* What you need to do
Within the entries below, please retype exactly the lines starting with the line that has "- 6x [/about/]" and going on through the line that has "Q. Video paused. Continue watching?", but not the pictures.
========
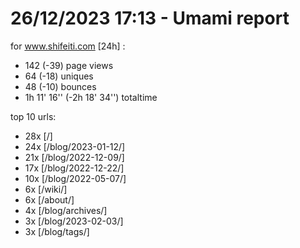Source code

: # 26/12/2023 17:13 - Umami report
for www.shifeiti.com [24h] :

 - 142 (-39) page views
 - 64 (-18) uniques
 - 48 (-10) bounces
 - 1h 11' 16'' (-2h 18' 34'') totaltime


top 10 urls:
 - 28x [/]
 - 24x [/blog/2023-01-12/]
 - 21x [/blog/2022-12-09/]
 - 17x [/blog/2022-12-22/]
 - 10x [/blog/2022-05-07/]
 - 6x [/wiki/]
 - 6x [/about/]
 - 4x [/blog/archives/]
 - 3x [/blog/2023-02-03/]
 - 3x [/blog/tags/]


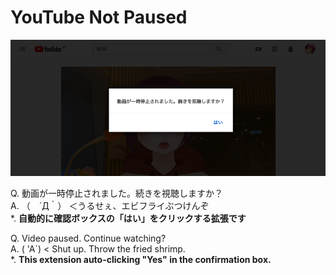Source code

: YouTube Not Paused
=====

![YouTubeNonPaused](https://raw.githubusercontent.com/micelle/YouTubeNotPaused/master/assets/image.png)

Q. 動画が一時停止されました。続きを視聴しますか？  
A. （　´Д｀） ＜うるせぇ、エビフライぶつけんぞ  
*. __自動的に確認ボックスの「はい」をクリックする拡張です__  

Q. Video paused. Continue watching?  
A. ( 'A\`) < Shut up. Throw the fried shrimp.  
*. __This extension auto-clicking "Yes" in the confirmation box.__  
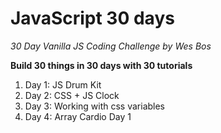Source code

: # JavaScript 30 days

_30 Day Vanilla JS Coding Challenge by Wes Bos_

**Build 30 things in 30 days with 30 tutorials**

1. Day 1: JS Drum Kit
2. Day 2: CSS + JS Clock
3. Day 3: Working with css variables
4. Day 4: Array Cardio Day 1
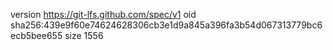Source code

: version https://git-lfs.github.com/spec/v1
oid sha256:439e9f60e74624628306cb3e1d9a845a396fa3b54d067313779bc6ecb5bee655
size 1556
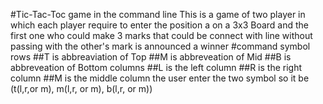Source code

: #Tic-Tac-Toc game in the command line
This is a game of two player in which each player require to enter the position a on a 3x3 Board and the first one who could make 3 marks that could be connect with line
without passing with the other's mark is announced a winner
#command symbol
rows
##T is abbreaviation of Top
##M is abbreveation of Mid
##B is abbreveation of Bottom
columns
##L is the left column
##R is the right column
##M is the middle column
the user enter the two symbol so it be (t(l,r,or m), m(l,r, or m), b(l,r, or m))


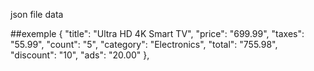 json file
data 

##exemple
{
      "title": "Ultra HD 4K Smart TV",
      "price": "699.99",
      "taxes": "55.99",
      "count": "5",
      "category": "Electronics",
      "total": "755.98",
      "discount": "10",
      "ads": "20.00"
    },

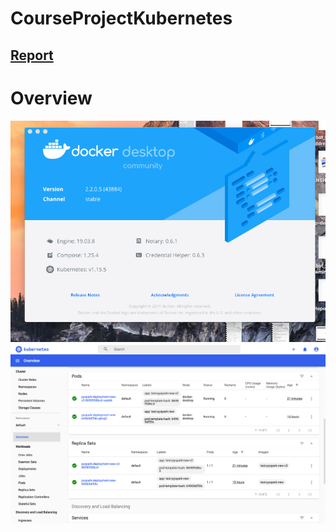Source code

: # CourseProjectKubernetes
## [Report](https://github.com/RoboticsAndCloud/CourseProjectKubernetes/blob/main/CC%20Project%20Report.pdf)
# Overview
![Docker and K8S](https://github.com/RoboticsAndCloud/CourseProjectKubernetes/blob/main/Software%20docker%20desktop.png)
![Overview](https://github.com/RoboticsAndCloud/CourseProjectKubernetes/blob/main/dashboard%20overview.png)
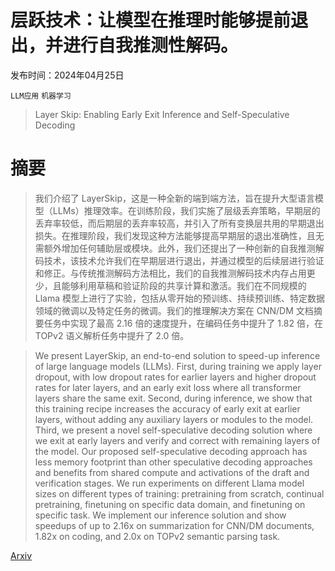 # 层跃技术：让模型在推理时能够提前退出，并进行自我推测性解码。

发布时间：2024年04月25日

`LLM应用` `机器学习`

> Layer Skip: Enabling Early Exit Inference and Self-Speculative Decoding

# 摘要

> 我们介绍了 LayerSkip，这是一种全新的端到端方法，旨在提升大型语言模型（LLMs）推理效率。在训练阶段，我们实施了层级丢弃策略，早期层的丢弃率较低，而后期层的丢弃率较高，并引入了所有变换层共用的早期退出损失。在推理阶段，我们发现这种方法能够提高早期层的退出准确性，且无需额外增加任何辅助层或模块。此外，我们还提出了一种创新的自我推测解码技术，该技术允许我们在早期层进行退出，并通过模型的后续层进行验证和修正。与传统推测解码方法相比，我们的自我推测解码技术内存占用更少，且能够利用草稿和验证阶段的共享计算和激活。我们在不同规模的 Llama 模型上进行了实验，包括从零开始的预训练、持续预训练、特定数据领域的微调以及特定任务的微调。我们的推理解决方案在 CNN/DM 文档摘要任务中实现了最高 2.16 倍的速度提升，在编码任务中提升了 1.82 倍，在 TOPv2 语义解析任务中提升了 2.0 倍。

> We present LayerSkip, an end-to-end solution to speed-up inference of large language models (LLMs). First, during training we apply layer dropout, with low dropout rates for earlier layers and higher dropout rates for later layers, and an early exit loss where all transformer layers share the same exit. Second, during inference, we show that this training recipe increases the accuracy of early exit at earlier layers, without adding any auxiliary layers or modules to the model. Third, we present a novel self-speculative decoding solution where we exit at early layers and verify and correct with remaining layers of the model. Our proposed self-speculative decoding approach has less memory footprint than other speculative decoding approaches and benefits from shared compute and activations of the draft and verification stages. We run experiments on different Llama model sizes on different types of training: pretraining from scratch, continual pretraining, finetuning on specific data domain, and finetuning on specific task. We implement our inference solution and show speedups of up to 2.16x on summarization for CNN/DM documents, 1.82x on coding, and 2.0x on TOPv2 semantic parsing task.

[Arxiv](https://arxiv.org/abs/2404.16710)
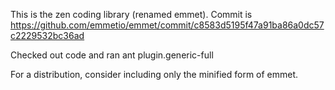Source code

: This is the zen coding library (renamed emmet).  Commit is https://github.com/emmetio/emmet/commit/c8583d5195f47a91ba86a0dc57c2229532bc36ad

Checked out code and ran ant plugin.generic-full

For a distribution, consider including only the minified form of emmet.
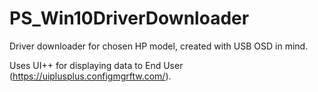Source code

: # PS_Win10DriverDownloader
Driver downloader for chosen HP model, created with USB OSD in mind.

Uses UI++ for displaying data to End User (https://uiplusplus.configmgrftw.com/).
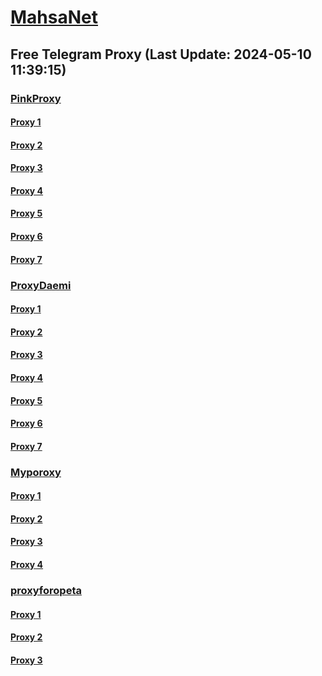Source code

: 
# [MahsaNet](https://t.me/mahsa_net)
## Free Telegram Proxy (Last Update: 2024-05-10 11:39:15)
### [PinkProxy](https://t.me/PinkProxy)
#### [Proxy 1](tg://proxy?server=cloudflare.nokia.com.co.uk.do_yo.want_to.clash_with.this.www.microsoft.com.there_is_no.place_like.localhost.www.bing.com.count_with_me.cyou.net.digikala.com.msn.com.bsi.ir.enamad.ir.now_sud.again_to_fight.everyone.i_am.the_internet.dont-forget.pw.&port=3443&secret=FpABAiIBhwH8AwOG42xL3Q==)
#### [Proxy 2](tg://proxy?server=89.41.181.142&port=443&secret=ee1603010200010001fc030386e24c3add76616e2e6e616a76612e636f6d)
#### [Proxy 3](tg://proxy?server=cloudflare.nokia.com.co.uk.do_yo.want_to.clash_with.this.www.microsoft.com.there_is_no.place_like.localhost.www.bing.com.count_with_me.cyou.net.digikala.com.msn.com.bsi.ir.enamad.ir.now_sud.again_to_fight.everyone.i_am.the_internet.perfect-primum.pw.&port=1881&secret=FpABAiIBhwH8AwOG42xL3Q==)
#### [Proxy 4](tg://proxy?server=88.80.135.12&port=54403&secret=FgMBAgABAAH8AwOG4kw63Q)
#### [Proxy 5](tg://proxy?server=88.80.135.67&port=54403&secret=FgMBAgABAAH8AwOG4kw63Q)
#### [Proxy 6](tg://proxy?server=88.80.135.69&port=54403&secret=FgMBAgABAAH8AwOG4kw63Q)
#### [Proxy 7](tg://proxy?server=88.80.135.69&port=54403&secret=FgMBAgABAAH8AwOG4kw63Q)
### [ProxyDaemi](https://t.me/ProxyDaemi)
#### [Proxy 1](tg://proxy?server=www.cdn-najva.icu.&port=2043&secret=3f____________________8%3D)
#### [Proxy 2](tg://proxy?server=web.app-raly.info.&port=2043&secret=3f____________________8%3D)
#### [Proxy 3](tg://proxy?server=web.app-raly.info.&port=2043&secret=3f____________________8%3D)
#### [Proxy 4](tg://proxy?server=web.app-raly.info.&port=2043&secret=3f____________________8%3D)
#### [Proxy 5](tg://proxy?server=88.80.135.10&port=54403&secret=FgMBAgABAAH8AwOG4kw63Q)
#### [Proxy 6](tg://proxy?server=www.cdn-najva.icu.&port=2043&secret=3f____________________8%3D)
#### [Proxy 7](tg://proxy?server=web.app-raly.info.&port=2043&secret=3f____________________8%3D)
### [Myporoxy](https://t.me/Myporoxy)
#### [Proxy 1](tg://proxy?server=cloudflare.nokia.com.co.uk.do_yo.want_to.clash_with.this.www.microsoft.com.there_is_no.place_like.localhost.www.bing.com.count_with_me.cyou.net.digikala.com.msn.com.bsi.ir.enamad.now_sudo.again_to_fight.everyone.i_am.the_internet.radical-parantez.pw.&port=6550&secret=FpABAiIBhwH8AwOG42xL3Q==)
#### [Proxy 2](tg://proxy?server=cloudflare.nokia.com.co.uk.do_yo.want_to.clash_with.this.www.microsoft.com.there_is_no.place_like.localhost.www.bing.com.count_with_me.cyou.net.digikala.com.msn.com.bsi.ir.enamad.now_sudo.again_to_fight.everyone.i_am.the_internet.radical-parantez.pw.&port=6550&secret=FpABAiIBhwH8AwOG42xL3Q==)
#### [Proxy 3](tg://proxy?server=cloudflare.nokia.com.co.uk.do_yo.want_to.clash_with.this.www.microsoft.com.there_is_no.place_like.localhost.www.bing.com.count_with_me.cyou.net.digikala.com.msn.com.bsi.ir.enamad.ir.now_sud.again_to_fight.everyone.i_am.the_internet.perfect-primum.pw.&port=1881&secret=FpABAiIBhwH8AwOG42xL3Q==)
#### [Proxy 4](tg://proxy?server=cloudflare.nokia.com.co.uk.do_yo.want_to.clash_with.this.www.microsoft.com.there_is_no.place_like.localhost.www.bing.com.count_with_me.cyou.net.digikala.com.msn.com.bsi.ir.enamad.now_sudo.again_to_fight.everyone.i_am.the_internet.radical-parantez.pw.&port=6550&secret=FpABAiIBhwH8AwOG42xL3Q==)
### [proxyforopeta](https://t.me/proxyforopeta)
#### [Proxy 1](tg://proxy?server=kar-tamin.com.iranfujitsu.ir.baharcms.ir.fanavaidc.ir.saribeauty.ir.saffronsystem.ir.momken.ir.karasan.ir.t-a-p.ir.aryasan-go.ir.drkarampour.ir.chashni.ir.addco.co.ir.algorithmha.com.babyhousemashhad.ir.kanganmall.ir.elmankar.ir.allaameh.ir.getsecure.pw.&port=443&secret=eeda411655b684fe87abf58ec2235e28167765622e62616c652e6972)
#### [Proxy 2](tg://proxy?server=168.119.235.111&port=8085&secret=3f___________________90=)
#### [Proxy 3](tg://proxy?server=irantour.ir.buyviagraonlinefree.net.zamharirkish.com.ira-njobino.com.goodarzco.ir.sina-hosseini.ir.succulents.ir.projectmaster.ir.shamimgraphic.ir.irankhodravan.com.naslenoor.ir.drghadirian.ir.frank-audio.ir.shirazmohaseb.com.tget.ir.setarehjonob.online&port=443&secret=eeda411655b684fe87abf58ec2235e28166b65746161626f6e6c696e652e636f6d)

    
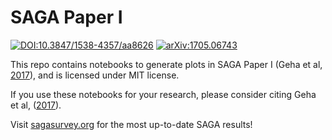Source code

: # SAGA Paper I

[![DOI:10.3847/1538-4357/aa8626](https://img.shields.io/badge/DOI-10.3847%2F1538--4357%2aa8626-brightgreen.svg)](https://doi.org/10.3847/1538-4357/aa8626)
[![arXiv:1705.06743](https://img.shields.io/badge/astro--ph.GA-arXiv%3A1705.06743-B31B1B.svg)](https://arxiv.org/abs/1705.06743)

This repo contains notebooks to generate plots in SAGA Paper I (Geha et al, [2017](https://doi.org/10.3847/1538-4357/aa8626)), 
and is licensed under MIT license. 

If you use these notebooks for your research, please consider citing Geha et al, ([2017](https://doi.org/10.3847/1538-4357/aa8626)). 

Visit [sagasurvey.org](https://sagasurvey.org) for the most up-to-date SAGA results! 
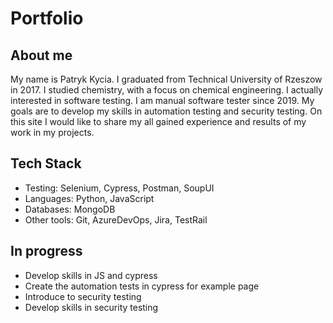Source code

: # Portfolio

## About me

My name is Patryk Kycia. I graduated from Technical University of Rzeszow in 2017. I studied chemistry, with a focus on chemical engineering. I actually interested in software testing. I am manual software tester since 2019. My goals are to develop my skills in automation testing and security testing. On this site I would like to share my all gained experience and results of my work in my projects.


## Tech Stack

* Testing: Selenium, Cypress, Postman, SoupUI
* Languages: Python, JavaScript
* Databases: MongoDB
* Other tools: Git, AzureDevOps, Jira, TestRail

## In progress

* Develop skills in JS and cypress
* Create the automation tests in cypress for example page
* Introduce to security testing
* Develop skills in security testing
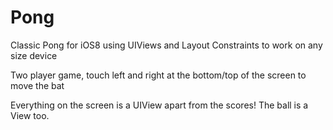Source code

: # Pong
Classic Pong for iOS8 using UIViews and Layout Constraints to work on any size device

Two player game, touch left and right at the bottom/top of the screen to move the bat

Everything on the screen is a UIView apart from the scores! The ball is a View too.


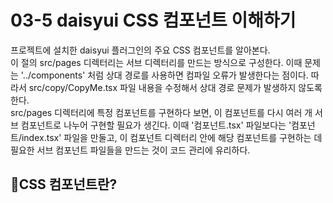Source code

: # 03-5 daisyui CSS 컴포넌트 이해하기
프로젝트에 설치한 daisyui 플러그인의 주요 CSS 컴포넌트를 알아본다.  
이 절의 src/pages 디렉터리는 서브 디렉터리를 만드는 방식으로 구성한다. 이때 문제는 '../components' 처럼 상대 경로를 사용하면 컴파일 오류가 발생한다는 점이다.
따라서 src/copy/CopyMe.tsx 파일 내용을 수정해서 상대 경로 문제가 발생하지 않도록 한다.  
src/pages 디렉터리에 특정 컴포넌트를 구현하다 보면, 이 컴포넌트를 다시 여러 개 서브 컴포넌트로 나누어 구현할 필요가 생긴다.
이때 '컴포넌트.tsx' 파일보다는 '컴포넌트/index.tsx' 파일을 만둘고, 이 컴포넌트 디렉터리 안에 해당 컴포넌트를 구현하는 데 필요한
서브 컴포넌트 파일들을 만드는 것이 코드 관리에 유리하다.

## 🎈CSS 컴포넌트란?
========
* Written reply
 - 6x [/about/]
 - 4x [/blog/archives/]
 - 3x [/blog/2023-02-03/]
 - 3x [/blog/tags/]


Source code

: YouTube Not Paused
=====

![YouTubeNonPaused](https://raw.githubusercontent.com/micelle/YouTubeNotPaused/master/assets/image.png)

Q. 動画が一時停止されました。続きを視聴しますか？  
A. （　´Д｀） ＜うるせぇ、エビフライぶつけんぞ  
*. __自動的に確認ボックスの「はい」をクリックする拡張です__  

Q. Video paused. Continue watching?  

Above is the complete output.